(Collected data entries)
::::

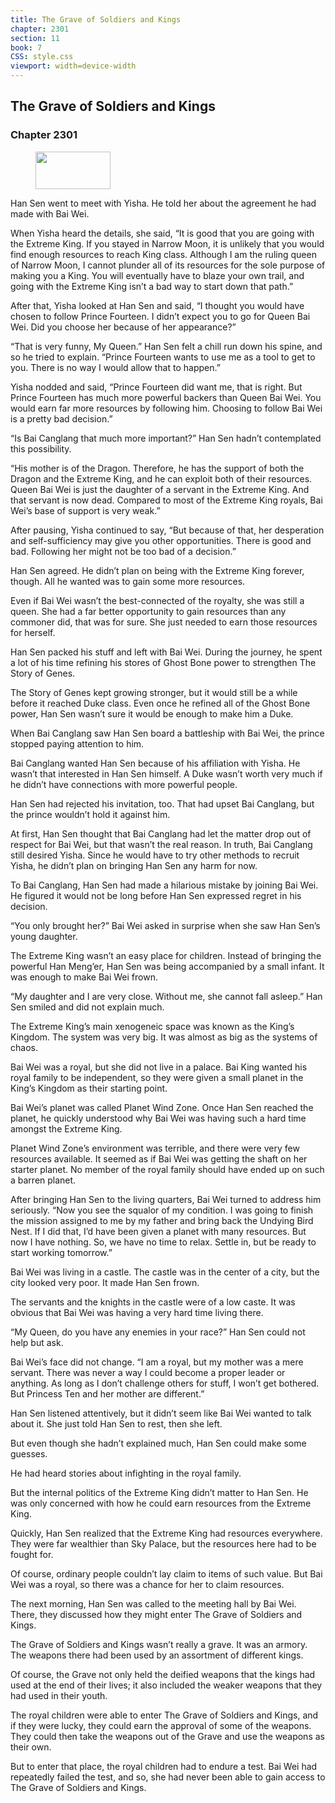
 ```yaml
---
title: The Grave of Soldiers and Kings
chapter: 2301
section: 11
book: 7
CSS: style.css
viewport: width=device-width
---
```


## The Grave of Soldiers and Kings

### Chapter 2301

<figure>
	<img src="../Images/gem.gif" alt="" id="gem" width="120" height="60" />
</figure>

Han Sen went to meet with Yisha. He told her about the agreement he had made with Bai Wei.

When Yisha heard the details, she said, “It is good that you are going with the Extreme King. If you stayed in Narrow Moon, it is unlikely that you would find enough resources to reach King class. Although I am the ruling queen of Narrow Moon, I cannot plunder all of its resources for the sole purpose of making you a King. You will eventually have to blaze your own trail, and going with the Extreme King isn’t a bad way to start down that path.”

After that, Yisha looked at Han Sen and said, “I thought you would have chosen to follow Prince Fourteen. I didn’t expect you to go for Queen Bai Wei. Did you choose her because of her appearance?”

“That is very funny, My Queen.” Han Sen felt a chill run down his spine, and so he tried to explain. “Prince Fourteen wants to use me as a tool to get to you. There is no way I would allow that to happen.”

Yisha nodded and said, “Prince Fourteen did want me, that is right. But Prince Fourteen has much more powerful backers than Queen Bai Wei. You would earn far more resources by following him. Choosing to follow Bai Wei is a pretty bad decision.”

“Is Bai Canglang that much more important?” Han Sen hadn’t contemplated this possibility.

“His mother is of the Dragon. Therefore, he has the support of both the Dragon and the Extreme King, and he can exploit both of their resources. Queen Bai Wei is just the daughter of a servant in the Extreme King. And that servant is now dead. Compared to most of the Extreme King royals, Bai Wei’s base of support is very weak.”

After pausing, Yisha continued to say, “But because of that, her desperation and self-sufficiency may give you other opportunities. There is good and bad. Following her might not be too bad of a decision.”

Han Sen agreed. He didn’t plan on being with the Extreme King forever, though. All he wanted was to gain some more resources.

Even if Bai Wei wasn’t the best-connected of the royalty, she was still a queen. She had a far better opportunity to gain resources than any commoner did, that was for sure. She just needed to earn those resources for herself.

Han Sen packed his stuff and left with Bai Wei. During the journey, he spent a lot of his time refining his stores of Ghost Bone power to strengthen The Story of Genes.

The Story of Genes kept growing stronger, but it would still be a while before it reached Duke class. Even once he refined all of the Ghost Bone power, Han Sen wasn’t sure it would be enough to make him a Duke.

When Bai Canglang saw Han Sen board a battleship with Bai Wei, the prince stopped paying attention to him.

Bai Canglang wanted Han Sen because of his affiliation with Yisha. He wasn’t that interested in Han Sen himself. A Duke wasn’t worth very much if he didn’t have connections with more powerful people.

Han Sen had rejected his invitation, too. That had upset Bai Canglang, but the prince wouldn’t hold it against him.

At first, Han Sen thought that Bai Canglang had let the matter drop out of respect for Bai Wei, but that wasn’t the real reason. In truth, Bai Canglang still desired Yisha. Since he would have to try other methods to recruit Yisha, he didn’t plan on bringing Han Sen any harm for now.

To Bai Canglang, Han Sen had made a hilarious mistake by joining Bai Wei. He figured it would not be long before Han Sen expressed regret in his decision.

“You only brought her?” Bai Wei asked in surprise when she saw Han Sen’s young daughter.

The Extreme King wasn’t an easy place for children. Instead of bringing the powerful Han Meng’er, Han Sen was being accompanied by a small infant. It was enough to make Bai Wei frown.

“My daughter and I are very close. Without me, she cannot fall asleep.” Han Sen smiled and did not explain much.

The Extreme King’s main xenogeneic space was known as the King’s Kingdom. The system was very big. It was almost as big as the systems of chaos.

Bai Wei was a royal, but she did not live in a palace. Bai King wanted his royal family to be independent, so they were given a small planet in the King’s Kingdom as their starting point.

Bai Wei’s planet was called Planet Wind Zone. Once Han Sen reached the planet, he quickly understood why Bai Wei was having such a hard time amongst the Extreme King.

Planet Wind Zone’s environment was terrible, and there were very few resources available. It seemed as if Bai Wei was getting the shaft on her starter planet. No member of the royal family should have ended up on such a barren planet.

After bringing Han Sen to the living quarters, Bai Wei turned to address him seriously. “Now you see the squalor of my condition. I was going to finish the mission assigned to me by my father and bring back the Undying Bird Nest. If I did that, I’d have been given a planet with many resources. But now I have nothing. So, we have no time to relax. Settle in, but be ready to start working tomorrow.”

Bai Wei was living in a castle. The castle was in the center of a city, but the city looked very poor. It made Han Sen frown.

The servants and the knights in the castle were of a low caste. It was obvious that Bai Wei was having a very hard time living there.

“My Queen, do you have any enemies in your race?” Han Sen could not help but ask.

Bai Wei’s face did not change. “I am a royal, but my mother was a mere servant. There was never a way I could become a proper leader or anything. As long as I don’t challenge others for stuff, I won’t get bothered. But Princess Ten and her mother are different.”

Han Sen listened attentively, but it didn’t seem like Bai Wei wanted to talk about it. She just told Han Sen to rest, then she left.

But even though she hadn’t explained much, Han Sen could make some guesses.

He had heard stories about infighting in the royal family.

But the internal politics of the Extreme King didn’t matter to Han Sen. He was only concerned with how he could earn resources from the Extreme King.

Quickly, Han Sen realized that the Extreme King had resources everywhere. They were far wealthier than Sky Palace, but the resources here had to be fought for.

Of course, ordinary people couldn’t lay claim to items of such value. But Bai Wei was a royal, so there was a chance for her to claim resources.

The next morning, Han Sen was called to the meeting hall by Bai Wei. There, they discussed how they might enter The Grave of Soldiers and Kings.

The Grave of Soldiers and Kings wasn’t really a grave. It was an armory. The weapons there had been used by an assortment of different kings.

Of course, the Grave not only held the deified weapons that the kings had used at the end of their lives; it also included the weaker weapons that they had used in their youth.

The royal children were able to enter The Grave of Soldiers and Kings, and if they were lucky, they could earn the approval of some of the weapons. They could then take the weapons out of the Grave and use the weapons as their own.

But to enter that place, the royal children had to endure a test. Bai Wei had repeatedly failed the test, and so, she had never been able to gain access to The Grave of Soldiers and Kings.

::::

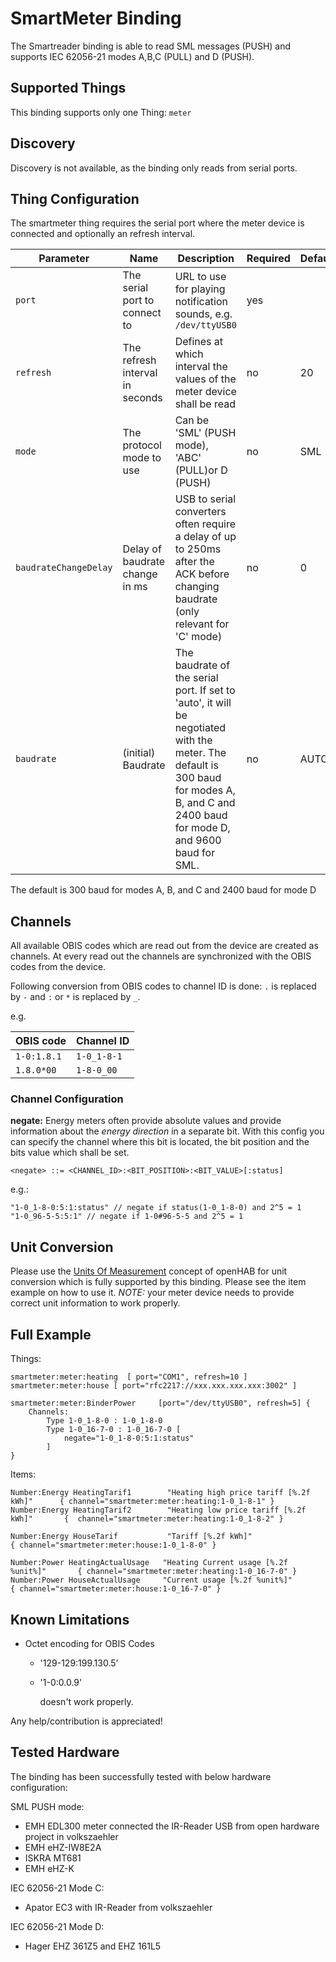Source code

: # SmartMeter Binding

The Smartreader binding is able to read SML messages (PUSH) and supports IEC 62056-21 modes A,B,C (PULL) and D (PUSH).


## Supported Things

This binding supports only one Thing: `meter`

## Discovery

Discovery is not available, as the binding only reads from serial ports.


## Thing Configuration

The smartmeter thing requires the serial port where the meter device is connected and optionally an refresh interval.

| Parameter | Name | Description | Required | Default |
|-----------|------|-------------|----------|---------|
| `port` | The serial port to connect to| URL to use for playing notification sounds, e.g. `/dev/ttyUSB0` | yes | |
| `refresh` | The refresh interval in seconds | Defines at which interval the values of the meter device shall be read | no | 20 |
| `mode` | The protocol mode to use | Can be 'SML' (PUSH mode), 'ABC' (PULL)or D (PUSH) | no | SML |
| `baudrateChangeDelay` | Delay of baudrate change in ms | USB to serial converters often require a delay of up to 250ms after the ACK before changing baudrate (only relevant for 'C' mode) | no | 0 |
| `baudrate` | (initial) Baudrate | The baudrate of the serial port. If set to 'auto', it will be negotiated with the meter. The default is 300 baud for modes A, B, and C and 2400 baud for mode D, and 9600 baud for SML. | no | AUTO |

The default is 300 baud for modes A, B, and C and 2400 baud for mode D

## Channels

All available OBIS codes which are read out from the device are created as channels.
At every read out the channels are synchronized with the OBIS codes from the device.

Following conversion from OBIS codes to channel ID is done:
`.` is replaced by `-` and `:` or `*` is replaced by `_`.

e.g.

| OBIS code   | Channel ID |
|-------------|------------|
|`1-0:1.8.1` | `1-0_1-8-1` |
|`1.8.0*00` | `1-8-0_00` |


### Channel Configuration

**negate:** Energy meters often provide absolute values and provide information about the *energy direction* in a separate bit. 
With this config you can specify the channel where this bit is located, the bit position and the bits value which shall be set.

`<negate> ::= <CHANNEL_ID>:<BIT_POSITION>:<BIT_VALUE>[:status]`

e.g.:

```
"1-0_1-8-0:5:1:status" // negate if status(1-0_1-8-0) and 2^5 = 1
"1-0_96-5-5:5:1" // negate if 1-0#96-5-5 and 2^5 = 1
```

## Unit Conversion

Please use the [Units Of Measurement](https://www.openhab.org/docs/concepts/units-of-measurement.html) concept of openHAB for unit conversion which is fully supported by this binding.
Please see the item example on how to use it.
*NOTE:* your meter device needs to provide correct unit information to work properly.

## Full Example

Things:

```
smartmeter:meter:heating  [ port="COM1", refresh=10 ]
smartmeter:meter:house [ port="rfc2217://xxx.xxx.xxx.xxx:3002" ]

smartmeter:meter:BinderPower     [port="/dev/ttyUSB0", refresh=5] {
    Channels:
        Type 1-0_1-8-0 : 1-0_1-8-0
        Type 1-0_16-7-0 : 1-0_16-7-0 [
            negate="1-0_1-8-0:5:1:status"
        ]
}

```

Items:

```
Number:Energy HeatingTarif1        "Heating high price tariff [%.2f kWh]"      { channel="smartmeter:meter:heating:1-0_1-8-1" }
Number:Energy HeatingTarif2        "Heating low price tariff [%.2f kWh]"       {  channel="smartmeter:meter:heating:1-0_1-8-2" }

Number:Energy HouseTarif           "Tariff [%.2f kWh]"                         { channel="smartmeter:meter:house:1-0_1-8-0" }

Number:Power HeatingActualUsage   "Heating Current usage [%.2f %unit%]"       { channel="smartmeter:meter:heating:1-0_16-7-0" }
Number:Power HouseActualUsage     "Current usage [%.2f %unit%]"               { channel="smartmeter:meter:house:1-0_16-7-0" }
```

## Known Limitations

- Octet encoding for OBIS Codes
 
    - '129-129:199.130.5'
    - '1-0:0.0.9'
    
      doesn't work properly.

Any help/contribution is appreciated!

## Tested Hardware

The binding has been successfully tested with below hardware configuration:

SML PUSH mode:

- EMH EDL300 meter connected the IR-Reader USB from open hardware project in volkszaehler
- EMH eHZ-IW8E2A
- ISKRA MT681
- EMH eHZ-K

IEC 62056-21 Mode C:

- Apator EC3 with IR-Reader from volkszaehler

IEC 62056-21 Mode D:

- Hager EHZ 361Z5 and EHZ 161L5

::::

▸ What the exercise asks
Could you write out, exactly as they stand, only the lines above that begin at the line with "This binding supports" and stop after the line with "All available OBIS"?

▸ Written solution
This binding supports only one Thing: `meter`

## Discovery

Discovery is not available, as the binding only reads from serial ports.


## Thing Configuration

The smartmeter thing requires the serial port where the meter device is connected and optionally an refresh interval.

| Parameter | Name | Description | Required | Default |
|-----------|------|-------------|----------|---------|
| `port` | The serial port to connect to| URL to use for playing notification sounds, e.g. `/dev/ttyUSB0` | yes | |
| `refresh` | The refresh interval in seconds | Defines at which interval the values of the meter device shall be read | no | 20 |
| `mode` | The protocol mode to use | Can be 'SML' (PUSH mode), 'ABC' (PULL)or D (PUSH) | no | SML |
| `baudrateChangeDelay` | Delay of baudrate change in ms | USB to serial converters often require a delay of up to 250ms after the ACK before changing baudrate (only relevant for 'C' mode) | no | 0 |
| `baudrate` | (initial) Baudrate | The baudrate of the serial port. If set to 'auto', it will be negotiated with the meter. The default is 300 baud for modes A, B, and C and 2400 baud for mode D, and 9600 baud for SML. | no | AUTO |

The default is 300 baud for modes A, B, and C and 2400 baud for mode D

## Channels

All available OBIS codes which are read out from the device are created as channels.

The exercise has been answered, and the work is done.